The literature has documented the use of topical emollients, topical vitamin D analogs, colloidal oatmeal baths, medium potency topical steroids under occlusive dressings, and various combinations of the aforementioned.

For moderate-to-severe plaque psoriasis, phototherapy is an efficient first-line treatment that reduces inflammation by promoting keratinocyte apoptosis, suppressing keratinocyte proliferation, and reducing the activity of the Th1 and Th17 inflammatory pathways. Given the risk of koebernization, phototherapy is not recommended in cases of acute, fulminant psoriatic erythroderma. However, once the course of the disease becomes more stable, phototherapy may be useful in the long-term management of psoriatic erythroderma.

For moderate-to-severe psoriasis and other hyperkeratotic disorders, retinoids, including acitretin, are useful systemic treatments.

Dihydrofolate reductase is inhibited by the immunosuppressive medication methotrexate. For individuals with plaque psoriasis whose condition cannot be adequately controlled with topicals alone, oral systemic therapy combined with methotrexate is the first choice.

Cyclosporine is an immunosuppressive medication that inhibits the transcription of IL-2, which hinders T-cell proliferation and function. The US Food and Drug Administration has approved cyclosporine for the management of severe plaque psoriasis in immunocompetent individuals. Cyclosporine is regarded as an essential first-line medication for the management of unstable cases of psoriatic erythroderma because of its quick onset of action.

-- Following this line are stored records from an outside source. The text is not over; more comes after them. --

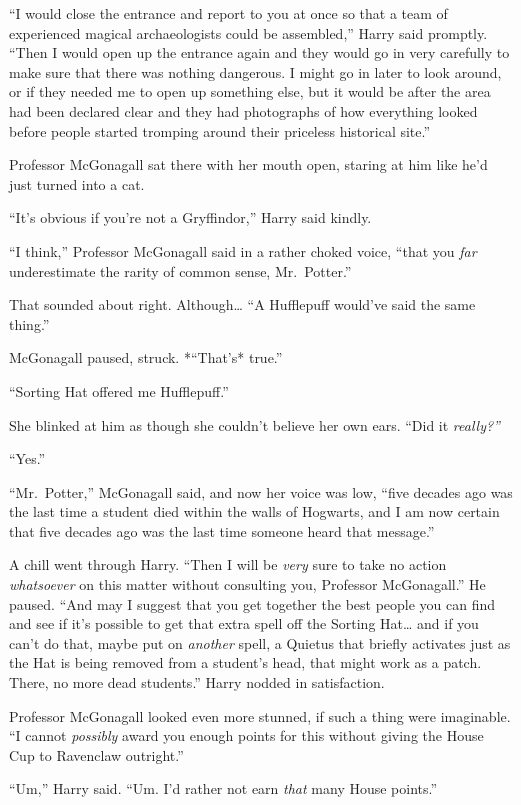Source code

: ``I would close the entrance and report to you at once so that a team of
experienced magical archaeologists could be assembled,'' Harry said
promptly. ``Then I would open up the entrance again and they would go in
very carefully to make sure that there was nothing dangerous. I might go
in later to look around, or if they needed me to open up something else,
but it would be after the area had been declared clear and they had
photographs of how everything looked before people started tromping
around their priceless historical site.''

Professor McGonagall sat there with her mouth open, staring at him like
he'd just turned into a cat.

``It's obvious if you're not a Gryffindor,'' Harry said kindly.

``I think,'' Professor McGonagall said in a rather choked voice, ``that
you \emph{far} underestimate the rarity of common sense, Mr.~Potter.''

That sounded about right. Although\ldots{} ``A Hufflepuff would've said
the same thing.''

McGonagall paused, struck. *``That's* true.''

``Sorting Hat offered me Hufflepuff.''

She blinked at him as though she couldn't believe her own ears. ``Did it
\emph{really?''}

``Yes.''

``Mr.~Potter,'' McGonagall said, and now her voice was low, ``five
decades ago was the last time a student died within the walls of
Hogwarts, and I am now certain that five decades ago was the last time
someone heard that message.''

A chill went through Harry. ``Then I will be \emph{very} sure to take no
action \emph{whatsoever} on this matter without consulting you,
Professor McGonagall.'' He paused. ``And may I suggest that you get
together the best people you can find and see if it's possible to get
that extra spell off the Sorting Hat\ldots{} and if you can't do that,
maybe put on \emph{another} spell, a Quietus that briefly activates just
as the Hat is being removed from a student's head, that might work as a
patch. There, no more dead students.'' Harry nodded in satisfaction.

Professor McGonagall looked even more stunned, if such a thing were
imaginable. ``I cannot \emph{possibly} award you enough points for this
without giving the House Cup to Ravenclaw outright.''

``Um,'' Harry said. ``Um. I'd rather not earn \emph{that} many House
points.''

Another immune suppressant that specifically blocks activated lymphocytes is mycophenolate mofetil. A randomized controlled trial, small clinical studies, and multiple case reports have demonstrated its effectiveness as a monotherapy for moderate-to-severe psoriasis.

A new class of medications known as biologic therapy targets particular immune system cytokines. These drugs show great promise as a substitute for traditional immunosuppressants like cyclosporine and methotrexate because of their improved selectivity. A few types of biologics, such as TNF-α inhibitors, IL-12/IL-23 inhibitors, and most recently, IL-17A inhibitors, have been used to treat psoriatic erythroderma.